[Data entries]

.....

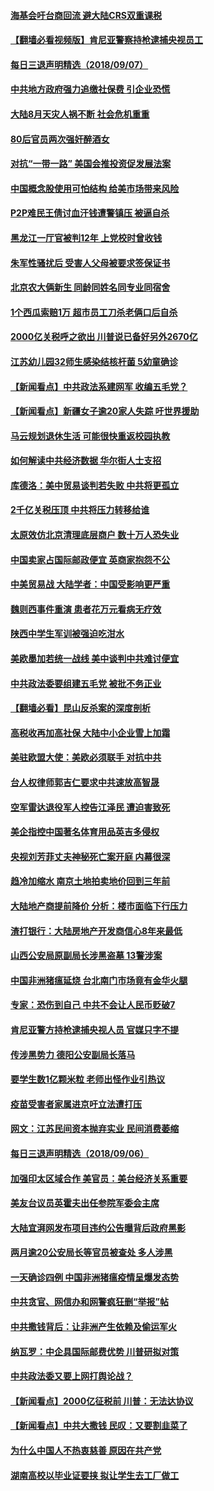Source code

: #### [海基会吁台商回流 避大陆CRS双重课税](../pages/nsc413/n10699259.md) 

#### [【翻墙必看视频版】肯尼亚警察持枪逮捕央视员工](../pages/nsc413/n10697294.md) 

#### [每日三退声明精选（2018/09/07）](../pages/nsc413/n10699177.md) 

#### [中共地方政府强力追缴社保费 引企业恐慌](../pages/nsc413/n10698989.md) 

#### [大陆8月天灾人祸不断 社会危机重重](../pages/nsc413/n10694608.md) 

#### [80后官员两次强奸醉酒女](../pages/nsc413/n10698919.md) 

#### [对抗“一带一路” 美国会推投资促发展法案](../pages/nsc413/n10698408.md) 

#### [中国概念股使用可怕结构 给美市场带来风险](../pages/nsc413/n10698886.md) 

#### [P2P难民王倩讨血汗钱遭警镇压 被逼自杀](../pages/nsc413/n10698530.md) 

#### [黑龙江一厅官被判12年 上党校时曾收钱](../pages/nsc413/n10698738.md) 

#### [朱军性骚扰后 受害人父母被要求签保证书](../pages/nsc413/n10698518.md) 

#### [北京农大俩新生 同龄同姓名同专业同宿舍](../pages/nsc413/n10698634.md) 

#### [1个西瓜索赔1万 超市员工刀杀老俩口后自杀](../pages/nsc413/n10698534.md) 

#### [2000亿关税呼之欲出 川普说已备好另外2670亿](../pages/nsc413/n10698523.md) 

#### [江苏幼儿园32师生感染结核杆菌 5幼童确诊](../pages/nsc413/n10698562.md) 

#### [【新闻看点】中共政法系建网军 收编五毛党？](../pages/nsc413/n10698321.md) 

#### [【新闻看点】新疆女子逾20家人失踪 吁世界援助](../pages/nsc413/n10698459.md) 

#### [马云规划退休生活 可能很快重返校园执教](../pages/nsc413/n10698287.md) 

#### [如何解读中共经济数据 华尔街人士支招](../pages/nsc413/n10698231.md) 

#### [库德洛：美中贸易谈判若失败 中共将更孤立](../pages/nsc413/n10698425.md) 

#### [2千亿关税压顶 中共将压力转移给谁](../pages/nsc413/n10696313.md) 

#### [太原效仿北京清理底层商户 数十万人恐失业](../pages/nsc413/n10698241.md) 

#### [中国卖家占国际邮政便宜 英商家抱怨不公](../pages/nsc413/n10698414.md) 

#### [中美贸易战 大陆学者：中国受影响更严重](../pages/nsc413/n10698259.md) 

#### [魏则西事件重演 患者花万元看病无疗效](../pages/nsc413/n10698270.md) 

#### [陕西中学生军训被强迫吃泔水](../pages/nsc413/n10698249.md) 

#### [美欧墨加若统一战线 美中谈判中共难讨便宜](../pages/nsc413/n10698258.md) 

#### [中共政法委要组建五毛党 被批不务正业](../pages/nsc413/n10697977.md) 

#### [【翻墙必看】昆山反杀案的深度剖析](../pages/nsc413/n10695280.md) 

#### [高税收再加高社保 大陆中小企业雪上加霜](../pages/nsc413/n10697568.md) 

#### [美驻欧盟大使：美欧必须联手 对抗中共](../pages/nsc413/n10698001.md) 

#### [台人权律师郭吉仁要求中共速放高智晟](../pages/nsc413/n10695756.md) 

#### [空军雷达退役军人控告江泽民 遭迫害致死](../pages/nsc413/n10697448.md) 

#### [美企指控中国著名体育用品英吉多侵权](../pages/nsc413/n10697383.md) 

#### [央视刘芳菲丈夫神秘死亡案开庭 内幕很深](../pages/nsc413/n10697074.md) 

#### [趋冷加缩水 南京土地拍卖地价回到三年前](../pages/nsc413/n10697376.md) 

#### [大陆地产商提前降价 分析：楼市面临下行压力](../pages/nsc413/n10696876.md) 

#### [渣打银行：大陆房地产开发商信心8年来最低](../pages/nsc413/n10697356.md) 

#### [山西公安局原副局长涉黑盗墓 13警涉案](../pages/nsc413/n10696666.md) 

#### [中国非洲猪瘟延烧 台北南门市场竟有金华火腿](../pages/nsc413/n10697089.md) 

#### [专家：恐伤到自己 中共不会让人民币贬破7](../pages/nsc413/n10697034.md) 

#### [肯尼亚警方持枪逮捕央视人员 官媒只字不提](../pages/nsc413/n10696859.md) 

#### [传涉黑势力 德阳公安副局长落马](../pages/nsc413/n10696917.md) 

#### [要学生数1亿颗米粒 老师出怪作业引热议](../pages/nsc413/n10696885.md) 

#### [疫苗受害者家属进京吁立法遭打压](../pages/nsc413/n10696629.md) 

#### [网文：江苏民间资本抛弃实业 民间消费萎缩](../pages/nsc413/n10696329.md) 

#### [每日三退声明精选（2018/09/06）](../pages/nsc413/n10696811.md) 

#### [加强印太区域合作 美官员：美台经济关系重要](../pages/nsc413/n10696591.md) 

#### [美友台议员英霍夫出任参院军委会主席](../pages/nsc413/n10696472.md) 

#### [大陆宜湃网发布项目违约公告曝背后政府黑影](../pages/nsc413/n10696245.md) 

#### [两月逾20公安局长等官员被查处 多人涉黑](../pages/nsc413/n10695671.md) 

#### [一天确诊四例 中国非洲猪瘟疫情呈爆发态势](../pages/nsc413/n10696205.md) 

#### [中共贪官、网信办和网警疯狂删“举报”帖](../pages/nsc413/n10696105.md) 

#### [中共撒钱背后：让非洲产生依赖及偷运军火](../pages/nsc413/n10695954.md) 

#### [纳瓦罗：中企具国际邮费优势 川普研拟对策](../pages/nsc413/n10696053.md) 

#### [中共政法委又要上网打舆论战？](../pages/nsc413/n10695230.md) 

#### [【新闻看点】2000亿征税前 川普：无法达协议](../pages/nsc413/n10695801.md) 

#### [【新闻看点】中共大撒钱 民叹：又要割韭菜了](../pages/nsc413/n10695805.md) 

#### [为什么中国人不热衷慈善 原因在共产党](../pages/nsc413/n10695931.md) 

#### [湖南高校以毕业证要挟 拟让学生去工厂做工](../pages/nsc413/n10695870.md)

.....

WORK INSTRUCTIONS ▸
Skip the images and set down the rest of the data unchanged.

ANSWER SECTION ▸
Source code

: #### [海基会吁台商回流 避大陆CRS双重课税](../pages/nsc413/n10699259.md) 

#### [【翻墙必看视频版】肯尼亚警察持枪逮捕央视员工](../pages/nsc413/n10697294.md) 

#### [每日三退声明精选（2018/09/07）](../pages/nsc413/n10699177.md) 

#### [中共地方政府强力追缴社保费 引企业恐慌](../pages/nsc413/n10698989.md) 

#### [大陆8月天灾人祸不断 社会危机重重](../pages/nsc413/n10694608.md) 

#### [80后官员两次强奸醉酒女](../pages/nsc413/n10698919.md) 

#### [对抗“一带一路” 美国会推投资促发展法案](../pages/nsc413/n10698408.md) 

#### [中国概念股使用可怕结构 给美市场带来风险](../pages/nsc413/n10698886.md) 

#### [P2P难民王倩讨血汗钱遭警镇压 被逼自杀](../pages/nsc413/n10698530.md) 

#### [黑龙江一厅官被判12年 上党校时曾收钱](../pages/nsc413/n10698738.md) 

#### [朱军性骚扰后 受害人父母被要求签保证书](../pages/nsc413/n10698518.md) 

#### [北京农大俩新生 同龄同姓名同专业同宿舍](../pages/nsc413/n10698634.md) 

#### [1个西瓜索赔1万 超市员工刀杀老俩口后自杀](../pages/nsc413/n10698534.md) 

#### [2000亿关税呼之欲出 川普说已备好另外2670亿](../pages/nsc413/n10698523.md) 

#### [江苏幼儿园32师生感染结核杆菌 5幼童确诊](../pages/nsc413/n10698562.md) 

#### [【新闻看点】中共政法系建网军 收编五毛党？](../pages/nsc413/n10698321.md) 

#### [【新闻看点】新疆女子逾20家人失踪 吁世界援助](../pages/nsc413/n10698459.md) 

#### [马云规划退休生活 可能很快重返校园执教](../pages/nsc413/n10698287.md) 

#### [如何解读中共经济数据 华尔街人士支招](../pages/nsc413/n10698231.md) 

#### [库德洛：美中贸易谈判若失败 中共将更孤立](../pages/nsc413/n10698425.md) 

#### [2千亿关税压顶 中共将压力转移给谁](../pages/nsc413/n10696313.md) 

#### [太原效仿北京清理底层商户 数十万人恐失业](../pages/nsc413/n10698241.md) 

#### [中国卖家占国际邮政便宜 英商家抱怨不公](../pages/nsc413/n10698414.md) 

#### [中美贸易战 大陆学者：中国受影响更严重](../pages/nsc413/n10698259.md) 

#### [魏则西事件重演 患者花万元看病无疗效](../pages/nsc413/n10698270.md) 

#### [陕西中学生军训被强迫吃泔水](../pages/nsc413/n10698249.md) 

#### [美欧墨加若统一战线 美中谈判中共难讨便宜](../pages/nsc413/n10698258.md) 

#### [中共政法委要组建五毛党 被批不务正业](../pages/nsc413/n10697977.md) 

#### [【翻墙必看】昆山反杀案的深度剖析](../pages/nsc413/n10695280.md) 

#### [高税收再加高社保 大陆中小企业雪上加霜](../pages/nsc413/n10697568.md) 

#### [美驻欧盟大使：美欧必须联手 对抗中共](../pages/nsc413/n10698001.md) 

#### [台人权律师郭吉仁要求中共速放高智晟](../pages/nsc413/n10695756.md) 

#### [空军雷达退役军人控告江泽民 遭迫害致死](../pages/nsc413/n10697448.md) 

#### [美企指控中国著名体育用品英吉多侵权](../pages/nsc413/n10697383.md) 

#### [央视刘芳菲丈夫神秘死亡案开庭 内幕很深](../pages/nsc413/n10697074.md) 

#### [趋冷加缩水 南京土地拍卖地价回到三年前](../pages/nsc413/n10697376.md) 

#### [大陆地产商提前降价 分析：楼市面临下行压力](../pages/nsc413/n10696876.md) 

#### [渣打银行：大陆房地产开发商信心8年来最低](../pages/nsc413/n10697356.md) 

#### [山西公安局原副局长涉黑盗墓 13警涉案](../pages/nsc413/n10696666.md) 

#### [中国非洲猪瘟延烧 台北南门市场竟有金华火腿](../pages/nsc413/n10697089.md) 

#### [专家：恐伤到自己 中共不会让人民币贬破7](../pages/nsc413/n10697034.md) 

#### [肯尼亚警方持枪逮捕央视人员 官媒只字不提](../pages/nsc413/n10696859.md) 

#### [传涉黑势力 德阳公安副局长落马](../pages/nsc413/n10696917.md) 

#### [要学生数1亿颗米粒 老师出怪作业引热议](../pages/nsc413/n10696885.md) 

#### [疫苗受害者家属进京吁立法遭打压](../pages/nsc413/n10696629.md) 

#### [网文：江苏民间资本抛弃实业 民间消费萎缩](../pages/nsc413/n10696329.md) 

#### [每日三退声明精选（2018/09/06）](../pages/nsc413/n10696811.md) 

#### [加强印太区域合作 美官员：美台经济关系重要](../pages/nsc413/n10696591.md) 

#### [美友台议员英霍夫出任参院军委会主席](../pages/nsc413/n10696472.md) 

#### [大陆宜湃网发布项目违约公告曝背后政府黑影](../pages/nsc413/n10696245.md) 

#### [两月逾20公安局长等官员被查处 多人涉黑](../pages/nsc413/n10695671.md) 

#### [一天确诊四例 中国非洲猪瘟疫情呈爆发态势](../pages/nsc413/n10696205.md) 

#### [中共贪官、网信办和网警疯狂删“举报”帖](../pages/nsc413/n10696105.md) 

#### [中共撒钱背后：让非洲产生依赖及偷运军火](../pages/nsc413/n10695954.md) 

#### [纳瓦罗：中企具国际邮费优势 川普研拟对策](../pages/nsc413/n10696053.md) 

#### [中共政法委又要上网打舆论战？](../pages/nsc413/n10695230.md) 

#### [【新闻看点】2000亿征税前 川普：无法达协议](../pages/nsc413/n10695801.md) 

#### [【新闻看点】中共大撒钱 民叹：又要割韭菜了](../pages/nsc413/n10695805.md) 

#### [为什么中国人不热衷慈善 原因在共产党](../pages/nsc413/n10695931.md) 

#### [湖南高校以毕业证要挟 拟让学生去工厂做工](../pages/nsc413/n10695870.md)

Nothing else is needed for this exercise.